In short, the GMC Canyon was designed to do what small pickups do most: Carry people and occasionally haul heavy loads in the bed. Even the Z71, the off-road model, seems remarkably civilized; and now there's a ZQ8 Sports model that emphasizes sporty handling. On the highway, the Canyon feels solid and stable.

Yet Canyon is still a serious truck capable of serious duty, thanks in part to a full-frame chassis that's stronger than that of the Sonoma compact pickup that the Canyon replaced. Properly equipped, Canyon is rated to tow 4,000 pounds, enough for transporting ATVs, dirt bikes, personal watercraft, light boats or small camping trailers. Heavy-duty towing should be left to full-size trucks.

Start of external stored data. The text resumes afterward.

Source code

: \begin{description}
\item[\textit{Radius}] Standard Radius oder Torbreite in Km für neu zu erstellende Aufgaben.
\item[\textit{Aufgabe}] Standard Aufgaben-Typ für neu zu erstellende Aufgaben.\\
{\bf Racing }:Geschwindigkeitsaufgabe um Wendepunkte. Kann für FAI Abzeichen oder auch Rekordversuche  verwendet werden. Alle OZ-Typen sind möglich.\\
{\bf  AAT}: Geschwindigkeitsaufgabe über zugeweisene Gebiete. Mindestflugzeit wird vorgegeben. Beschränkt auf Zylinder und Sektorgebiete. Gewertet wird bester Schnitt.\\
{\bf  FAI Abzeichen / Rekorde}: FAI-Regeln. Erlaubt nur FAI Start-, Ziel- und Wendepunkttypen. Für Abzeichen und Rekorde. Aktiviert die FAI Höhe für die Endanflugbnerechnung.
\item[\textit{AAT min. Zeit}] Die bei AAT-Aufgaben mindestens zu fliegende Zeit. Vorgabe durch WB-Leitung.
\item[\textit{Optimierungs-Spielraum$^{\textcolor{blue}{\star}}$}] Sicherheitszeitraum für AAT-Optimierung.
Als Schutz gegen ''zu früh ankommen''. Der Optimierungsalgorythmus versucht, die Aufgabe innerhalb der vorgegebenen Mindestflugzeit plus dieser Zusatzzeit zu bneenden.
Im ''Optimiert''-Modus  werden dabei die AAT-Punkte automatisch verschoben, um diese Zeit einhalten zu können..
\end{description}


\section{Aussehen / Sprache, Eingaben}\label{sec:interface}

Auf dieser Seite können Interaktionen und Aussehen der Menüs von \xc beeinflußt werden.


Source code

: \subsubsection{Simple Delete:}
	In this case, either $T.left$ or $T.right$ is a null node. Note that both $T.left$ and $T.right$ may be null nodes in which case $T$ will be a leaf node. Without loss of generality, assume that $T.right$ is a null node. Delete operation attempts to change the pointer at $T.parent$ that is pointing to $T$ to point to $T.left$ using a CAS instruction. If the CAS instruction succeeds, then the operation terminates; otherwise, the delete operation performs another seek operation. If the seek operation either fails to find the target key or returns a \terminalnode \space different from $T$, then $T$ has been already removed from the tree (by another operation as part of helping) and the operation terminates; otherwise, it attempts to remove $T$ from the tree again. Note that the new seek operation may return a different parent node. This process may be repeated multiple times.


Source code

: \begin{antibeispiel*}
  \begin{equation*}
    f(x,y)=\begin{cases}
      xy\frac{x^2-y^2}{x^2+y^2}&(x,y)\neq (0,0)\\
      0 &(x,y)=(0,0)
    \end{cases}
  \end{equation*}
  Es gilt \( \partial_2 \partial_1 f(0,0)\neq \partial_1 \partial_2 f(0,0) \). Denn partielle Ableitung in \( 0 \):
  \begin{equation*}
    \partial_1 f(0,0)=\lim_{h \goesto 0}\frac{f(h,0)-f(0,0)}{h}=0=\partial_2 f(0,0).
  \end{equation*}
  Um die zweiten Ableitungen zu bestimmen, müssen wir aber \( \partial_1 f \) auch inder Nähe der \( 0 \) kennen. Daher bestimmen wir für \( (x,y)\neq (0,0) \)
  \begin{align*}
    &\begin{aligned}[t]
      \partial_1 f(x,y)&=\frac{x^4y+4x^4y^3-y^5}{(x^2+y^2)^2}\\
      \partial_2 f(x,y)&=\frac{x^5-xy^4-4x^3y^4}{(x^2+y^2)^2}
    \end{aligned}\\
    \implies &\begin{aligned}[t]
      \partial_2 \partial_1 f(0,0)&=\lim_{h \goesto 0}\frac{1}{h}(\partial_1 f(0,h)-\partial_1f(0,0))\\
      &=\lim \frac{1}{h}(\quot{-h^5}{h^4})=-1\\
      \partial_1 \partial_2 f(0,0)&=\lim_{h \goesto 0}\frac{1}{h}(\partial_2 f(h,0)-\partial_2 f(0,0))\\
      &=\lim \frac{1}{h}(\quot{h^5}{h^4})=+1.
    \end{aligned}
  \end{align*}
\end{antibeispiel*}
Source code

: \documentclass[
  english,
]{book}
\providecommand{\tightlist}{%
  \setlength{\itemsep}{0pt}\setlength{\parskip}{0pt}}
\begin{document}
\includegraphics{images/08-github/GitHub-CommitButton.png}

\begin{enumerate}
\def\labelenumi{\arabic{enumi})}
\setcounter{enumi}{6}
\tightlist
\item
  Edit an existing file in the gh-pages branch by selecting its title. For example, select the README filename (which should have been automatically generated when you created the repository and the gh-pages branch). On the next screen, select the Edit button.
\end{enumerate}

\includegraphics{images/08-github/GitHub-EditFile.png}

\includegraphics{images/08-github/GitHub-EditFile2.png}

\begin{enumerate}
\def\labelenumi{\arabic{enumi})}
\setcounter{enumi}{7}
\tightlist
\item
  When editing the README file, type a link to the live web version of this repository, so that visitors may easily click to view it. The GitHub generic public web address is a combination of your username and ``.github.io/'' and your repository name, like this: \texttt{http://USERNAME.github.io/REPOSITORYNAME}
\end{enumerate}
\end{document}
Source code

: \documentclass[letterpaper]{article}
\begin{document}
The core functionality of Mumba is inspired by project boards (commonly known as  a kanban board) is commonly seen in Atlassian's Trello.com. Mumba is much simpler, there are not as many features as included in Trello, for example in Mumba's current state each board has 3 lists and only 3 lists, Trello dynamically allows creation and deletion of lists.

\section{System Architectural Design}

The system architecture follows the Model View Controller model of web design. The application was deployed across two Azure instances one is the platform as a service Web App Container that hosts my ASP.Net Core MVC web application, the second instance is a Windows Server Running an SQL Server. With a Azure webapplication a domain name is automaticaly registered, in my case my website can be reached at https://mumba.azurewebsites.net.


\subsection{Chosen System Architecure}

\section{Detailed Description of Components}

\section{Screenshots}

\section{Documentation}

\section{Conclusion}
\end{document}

The GMC Canyon was launched as an all-new model for 2004, and there are no significant changes for 2006.

Model Lineup

GMC has broadened the Canyon lineup for 2006. The ZQ8 Sport suspension, previously a Chevrolet exclusive, is now available on the Canyon. And there's a new leather-and-luxury flagship called SLT. At the same time, last year's deluxe SLE trim has been split into three sub-levels.

A 2.8-liter four-cylinder engine rated 175 horsepower comes standard in most models; a 3.5-liter five-cylinder rated 220 horsepower is optional ($1,000) on most Canyons and standard on some upper-level models. A five-speed manual transmission is standard with either engine, with a four-speed automatic ($1,095) optional. Regular Cab, Extended Cab, and Crew Cab configurations are available; although Crew Cabs are offered only with SLE or SLT trim.

The most basic models are the W/T (work-truck) models, offered as a Regular Cab 2WD ($15,330) and Extended Cab 2WD ($17,705), plus new Regular Cab 4WD ($19,126) and Extended Cab 4WD ($21,475) work trucks. Seats are vinyl, floors are hose-it-out rubber. Air conditioning is standard, along with tilt steering and cruise control. The radio is optional, however. A cloth-upholstered, 60/40 split bench seat is optional at no additional cost. Only the base Z85 suspension is available. The four-cylinder engine is standard, but the five-cylinder is available. And there's a choice of manual and automatic.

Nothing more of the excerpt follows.